> [TASK DIRECTIONS]
The string "mantendo" appears in some lines of the entries that follow; copy each such line.

> [SUPPLIED RECORDS]
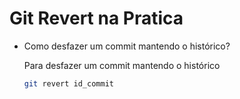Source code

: # Git Revert na Pratica

- Como desfazer um commit mantendo o histórico?
    
    Para desfazer um commit mantendo o histórico
    
    ```bash
    git revert id_commit
    ```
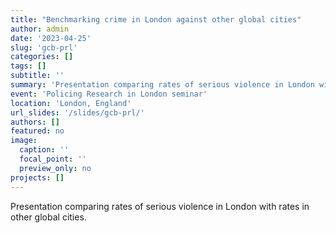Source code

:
 ```yaml
---
title: "Benchmarking crime in London against other global cities"
author: admin
date: '2023-04-25'
slug: 'gcb-prl'
categories: []
tags: []
subtitle: ''
summary: 'Presentation comparing rates of serious violence in London with rates in other global cities.'
event: 'Policing Research in London seminar'
location: 'London, England'
url_slides: '/slides/gcb-prl/'
authors: []
featured: no
image:
  caption: ''
  focal_point: ''
  preview_only: no
projects: []
---
```


Presentation comparing rates of serious violence in London with rates in other global cities.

> [ANSWER SPACE]
- Como desfazer um commit mantendo o histórico?
    Para desfazer um commit mantendo o histórico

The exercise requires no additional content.